## SUPPLIED INFORMATION
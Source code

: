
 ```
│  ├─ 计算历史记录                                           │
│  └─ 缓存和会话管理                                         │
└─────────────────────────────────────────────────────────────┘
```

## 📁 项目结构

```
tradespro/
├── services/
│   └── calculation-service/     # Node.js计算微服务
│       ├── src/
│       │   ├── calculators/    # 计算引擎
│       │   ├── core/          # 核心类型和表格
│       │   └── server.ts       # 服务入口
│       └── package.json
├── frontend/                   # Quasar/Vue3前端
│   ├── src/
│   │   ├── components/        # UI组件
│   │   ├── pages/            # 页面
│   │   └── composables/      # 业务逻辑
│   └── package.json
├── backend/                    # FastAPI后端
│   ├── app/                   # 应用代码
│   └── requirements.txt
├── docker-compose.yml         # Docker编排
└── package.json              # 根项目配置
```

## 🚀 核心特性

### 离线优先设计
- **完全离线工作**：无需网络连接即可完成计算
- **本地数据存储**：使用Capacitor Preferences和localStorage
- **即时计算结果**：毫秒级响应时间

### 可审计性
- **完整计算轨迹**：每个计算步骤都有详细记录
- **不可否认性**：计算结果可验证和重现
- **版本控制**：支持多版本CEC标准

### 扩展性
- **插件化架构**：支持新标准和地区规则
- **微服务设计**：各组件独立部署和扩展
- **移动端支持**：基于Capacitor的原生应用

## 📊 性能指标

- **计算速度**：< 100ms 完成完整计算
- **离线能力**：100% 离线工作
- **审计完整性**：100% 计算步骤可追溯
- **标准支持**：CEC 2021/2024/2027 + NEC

## PROBLEM TO SOLVE
There is a line above that contains "- **移动端支持**：基于Capacitor的原生应用". Copy it and all later lines through the last, exactly, and leave out the rest.

## RESULT OF THE TASK
- **移动端支持**：基于Capacitor的原生应用

## 📊 性能指标

- **计算速度**：< 100ms 完成完整计算
- **离线能力**：100% 离线工作
- **审计完整性**：100% 计算步骤可追溯
- **标准支持**：CEC 2021/2024/2027 + NEC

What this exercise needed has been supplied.